# [Problem to work on]
Could you reproduce all of these records exactly?

# [Listed entries]

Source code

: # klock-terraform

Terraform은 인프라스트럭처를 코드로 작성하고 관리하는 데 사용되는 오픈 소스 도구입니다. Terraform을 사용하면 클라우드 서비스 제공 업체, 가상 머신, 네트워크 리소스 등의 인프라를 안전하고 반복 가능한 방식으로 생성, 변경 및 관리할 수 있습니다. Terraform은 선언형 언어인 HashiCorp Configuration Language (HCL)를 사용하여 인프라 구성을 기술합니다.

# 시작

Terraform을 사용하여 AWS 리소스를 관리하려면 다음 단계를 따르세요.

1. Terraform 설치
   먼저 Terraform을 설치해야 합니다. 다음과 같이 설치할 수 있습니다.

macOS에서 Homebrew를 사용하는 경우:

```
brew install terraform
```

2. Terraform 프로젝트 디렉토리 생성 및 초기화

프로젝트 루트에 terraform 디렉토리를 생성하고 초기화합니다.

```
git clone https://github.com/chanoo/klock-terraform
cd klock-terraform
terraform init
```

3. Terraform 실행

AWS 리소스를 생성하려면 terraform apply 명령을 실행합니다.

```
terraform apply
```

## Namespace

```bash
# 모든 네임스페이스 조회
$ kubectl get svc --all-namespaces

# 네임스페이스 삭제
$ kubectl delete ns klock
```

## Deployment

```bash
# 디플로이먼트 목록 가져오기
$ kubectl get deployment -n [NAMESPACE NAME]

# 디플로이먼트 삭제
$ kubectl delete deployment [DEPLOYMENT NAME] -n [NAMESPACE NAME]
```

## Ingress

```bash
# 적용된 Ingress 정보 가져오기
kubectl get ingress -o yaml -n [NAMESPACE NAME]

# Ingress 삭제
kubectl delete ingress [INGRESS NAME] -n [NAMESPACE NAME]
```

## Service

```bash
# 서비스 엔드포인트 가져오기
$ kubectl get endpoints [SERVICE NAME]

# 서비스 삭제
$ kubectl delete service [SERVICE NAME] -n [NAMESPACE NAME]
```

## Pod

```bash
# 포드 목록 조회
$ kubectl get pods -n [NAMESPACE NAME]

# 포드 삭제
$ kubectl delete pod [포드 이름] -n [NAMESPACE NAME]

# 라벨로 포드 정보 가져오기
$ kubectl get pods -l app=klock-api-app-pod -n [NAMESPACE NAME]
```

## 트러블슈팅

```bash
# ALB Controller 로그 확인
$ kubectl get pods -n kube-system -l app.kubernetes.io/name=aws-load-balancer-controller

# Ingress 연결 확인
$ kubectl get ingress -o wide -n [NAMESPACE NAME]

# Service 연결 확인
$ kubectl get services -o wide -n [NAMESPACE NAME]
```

# [Task output]
Source code

: # klock-terraform

Terraform은 인프라스트럭처를 코드로 작성하고 관리하는 데 사용되는 오픈 소스 도구입니다. Terraform을 사용하면 클라우드 서비스 제공 업체, 가상 머신, 네트워크 리소스 등의 인프라를 안전하고 반복 가능한 방식으로 생성, 변경 및 관리할 수 있습니다. Terraform은 선언형 언어인 HashiCorp Configuration Language (HCL)를 사용하여 인프라 구성을 기술합니다.

# 시작

Terraform을 사용하여 AWS 리소스를 관리하려면 다음 단계를 따르세요.

1. Terraform 설치
   먼저 Terraform을 설치해야 합니다. 다음과 같이 설치할 수 있습니다.

macOS에서 Homebrew를 사용하는 경우:

```
brew install terraform
```

2. Terraform 프로젝트 디렉토리 생성 및 초기화

프로젝트 루트에 terraform 디렉토리를 생성하고 초기화합니다.

```
git clone https://github.com/chanoo/klock-terraform
cd klock-terraform
terraform init
```

3. Terraform 실행

AWS 리소스를 생성하려면 terraform apply 명령을 실행합니다.

```
terraform apply
```

## Namespace

```bash
# 모든 네임스페이스 조회
$ kubectl get svc --all-namespaces

# 네임스페이스 삭제
$ kubectl delete ns klock
```

## Deployment

```bash
# 디플로이먼트 목록 가져오기
$ kubectl get deployment -n [NAMESPACE NAME]

# 디플로이먼트 삭제
$ kubectl delete deployment [DEPLOYMENT NAME] -n [NAMESPACE NAME]
```

## Ingress

```bash
# 적용된 Ingress 정보 가져오기
kubectl get ingress -o yaml -n [NAMESPACE NAME]

# Ingress 삭제
kubectl delete ingress [INGRESS NAME] -n [NAMESPACE NAME]
```

## Service

```bash
# 서비스 엔드포인트 가져오기
$ kubectl get endpoints [SERVICE NAME]

# 서비스 삭제
$ kubectl delete service [SERVICE NAME] -n [NAMESPACE NAME]
```

## Pod

```bash
# 포드 목록 조회
$ kubectl get pods -n [NAMESPACE NAME]

# 포드 삭제
$ kubectl delete pod [포드 이름] -n [NAMESPACE NAME]

# 라벨로 포드 정보 가져오기
$ kubectl get pods -l app=klock-api-app-pod -n [NAMESPACE NAME]
```

## 트러블슈팅

```bash
# ALB Controller 로그 확인
$ kubectl get pods -n kube-system -l app.kubernetes.io/name=aws-load-balancer-controller

# Ingress 연결 확인
$ kubectl get ingress -o wide -n [NAMESPACE NAME]

# Service 연결 확인
$ kubectl get services -o wide -n [NAMESPACE NAME]
```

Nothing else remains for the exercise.